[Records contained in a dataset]
---
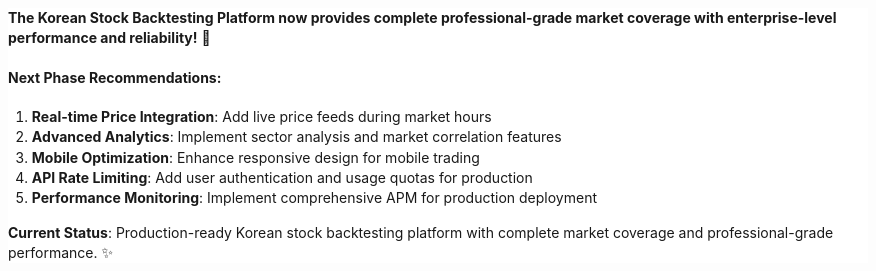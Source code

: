 **The Korean Stock Backtesting Platform now provides complete professional-grade market coverage with enterprise-level performance and reliability!** 🚀

#### Next Phase Recommendations:

1. **Real-time Price Integration**: Add live price feeds during market hours
2. **Advanced Analytics**: Implement sector analysis and market correlation features  
3. **Mobile Optimization**: Enhance responsive design for mobile trading
4. **API Rate Limiting**: Add user authentication and usage quotas for production
5. **Performance Monitoring**: Implement comprehensive APM for production deployment

**Current Status**: Production-ready Korean stock backtesting platform with complete market coverage and professional-grade performance. ✨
---
TASK DIRECTIONS: Scan the entries above for the string "professional", and copy every line where it turns up.

EXERCISE RESULT:
: **The Korean Stock Backtesting Platform now provides complete professional-grade market coverage with enterprise-level performance and reliability!** 🚀
**Current Status**: Production-ready Korean stock backtesting platform with complete market coverage and professional-grade performance. ✨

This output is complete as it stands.